One main goal of monitoring was to capture the maximum amount of network throughput generated by DataSync agents running on EC2 instances. This information helped us calculate the number of EC2 instances deployed in each AZ while balancing costs and data transfer performance relative to the completion date. DataSync agents were deployed as EC2 instances using Terraform automation. Based on the real-time monitoring metrics, we were able to adjust the number of DataSync agents within each subnet to make sure of the efficient migration of the data. Additionally, we implemented alerts to monitor specific conditions – such as Amazon EC2 and DataSync agent availability – to keep an active pool of available agents for a given migration session.
Key findings and considerations
If you are planning a large scale migration similar to this use case, there are a few considerations worth noting before starting the migration process.
Migration strategy
It is important to plan and decide on a migration strategy. Migration strategy differs based on what the customer wants to achieve in terms of balancing a faster migration timeline or cost optimization. For LSEG’s migration, the goal was to migrate the data as fast as possible. Due to this, we accelerated the migration by using more DataSync agents across multiple AZs.
Another key consideration for an effective migration is how to implement failure handling for the automated migration infrastructure. The automation developed for the LSEG migration divided the effort into smaller phases and was implemented with a repeatable approach, simplifying retries when necessary. For AWS DataSync tasks that required rerun, the task was automatically restarted based on feedback from the implemented observability dashboard. It is very important to establish the migration Key Performance Indicators (KPIs) ahead of time, so that the implemented observability of the migration can track progress against these KPIs, and adjust the scale of the migration tasks as needed.
Scaling and AWS DataSync considerations
With a highly automated workflow we were mindful of how many API operations the scripting would call throughout the stack. API throttling is the process of limiting the number of API requests that a user can make in a certain period. It is recommended that applications implement retry handling in the event of API throttling. For example, an application might need to retry the request, using an appropriate sleep interval. Ideally the sleep interval should be variable based on an exponential backoff. We used the retry mechanism to avoid API throttling throughout the orchestration.

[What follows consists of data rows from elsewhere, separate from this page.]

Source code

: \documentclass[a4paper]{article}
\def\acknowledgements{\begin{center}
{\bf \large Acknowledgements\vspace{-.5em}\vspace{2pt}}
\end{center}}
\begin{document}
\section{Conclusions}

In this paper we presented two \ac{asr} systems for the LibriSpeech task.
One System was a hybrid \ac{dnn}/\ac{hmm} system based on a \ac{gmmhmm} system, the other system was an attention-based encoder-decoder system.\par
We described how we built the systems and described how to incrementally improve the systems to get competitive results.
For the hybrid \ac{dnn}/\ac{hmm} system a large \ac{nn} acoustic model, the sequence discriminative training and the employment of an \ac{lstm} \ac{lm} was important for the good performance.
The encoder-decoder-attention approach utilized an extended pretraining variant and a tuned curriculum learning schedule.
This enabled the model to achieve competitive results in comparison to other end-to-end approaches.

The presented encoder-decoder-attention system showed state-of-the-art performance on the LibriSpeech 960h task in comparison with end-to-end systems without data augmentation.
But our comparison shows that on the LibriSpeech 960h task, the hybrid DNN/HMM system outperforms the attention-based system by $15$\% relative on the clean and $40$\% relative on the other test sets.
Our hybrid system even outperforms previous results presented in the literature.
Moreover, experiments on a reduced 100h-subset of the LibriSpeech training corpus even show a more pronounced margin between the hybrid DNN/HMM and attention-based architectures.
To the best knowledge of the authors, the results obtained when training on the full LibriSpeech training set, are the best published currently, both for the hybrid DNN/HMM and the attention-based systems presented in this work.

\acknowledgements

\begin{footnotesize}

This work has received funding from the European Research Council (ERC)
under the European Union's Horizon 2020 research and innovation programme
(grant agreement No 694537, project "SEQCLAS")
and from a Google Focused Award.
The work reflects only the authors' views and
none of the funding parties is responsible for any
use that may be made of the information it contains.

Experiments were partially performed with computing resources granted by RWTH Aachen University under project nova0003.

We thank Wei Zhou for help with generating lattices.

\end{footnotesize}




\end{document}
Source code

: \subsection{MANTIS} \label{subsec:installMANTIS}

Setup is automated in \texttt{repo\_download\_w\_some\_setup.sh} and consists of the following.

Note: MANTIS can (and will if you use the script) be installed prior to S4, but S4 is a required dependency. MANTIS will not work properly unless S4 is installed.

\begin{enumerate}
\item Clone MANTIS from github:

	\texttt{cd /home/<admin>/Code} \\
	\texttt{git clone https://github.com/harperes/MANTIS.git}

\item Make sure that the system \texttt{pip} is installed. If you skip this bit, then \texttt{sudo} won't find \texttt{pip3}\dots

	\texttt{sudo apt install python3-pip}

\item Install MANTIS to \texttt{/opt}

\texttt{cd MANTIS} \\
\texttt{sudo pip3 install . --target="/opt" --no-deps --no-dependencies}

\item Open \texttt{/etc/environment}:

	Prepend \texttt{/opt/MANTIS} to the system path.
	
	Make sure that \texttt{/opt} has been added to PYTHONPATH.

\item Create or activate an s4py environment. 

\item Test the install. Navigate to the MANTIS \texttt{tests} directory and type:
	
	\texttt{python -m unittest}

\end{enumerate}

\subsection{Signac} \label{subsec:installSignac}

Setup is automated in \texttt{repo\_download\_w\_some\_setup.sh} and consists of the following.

Furthermore, migration sessions were scheduled outside of peak usage times.
Given DataSync was a key component of the overall architecture, consider the following criteria in relation to recommendations for DataSync agents:
Number of vCPUs per account
Amazon EC2 type network throughput
Number of DataSync tasks
DataSync quotas
Number of Availability Zones
Availability of EC2 instance types in your AWS Region
Some Amazon S3 storage classes have a minimum billable object size or metadata considerations. For example, S3 Glacier Deep Archive needs 40 KB of additional metadata for each archived object. When a DataSync S3 location is configured to write to S3 Glacier Deep Archive, objects less than 40 KB objects are stored in the S3 Standard storage class. However, the source dataset contained objects smaller than 40 KB and there was a requirement to store the objects in S3 Glacier Deep Archive. For this scenario, an S3 Lifecycle policy was configured to move data to S3 Glacier Deep Archive storage after 0 days across the destination S3 bucket.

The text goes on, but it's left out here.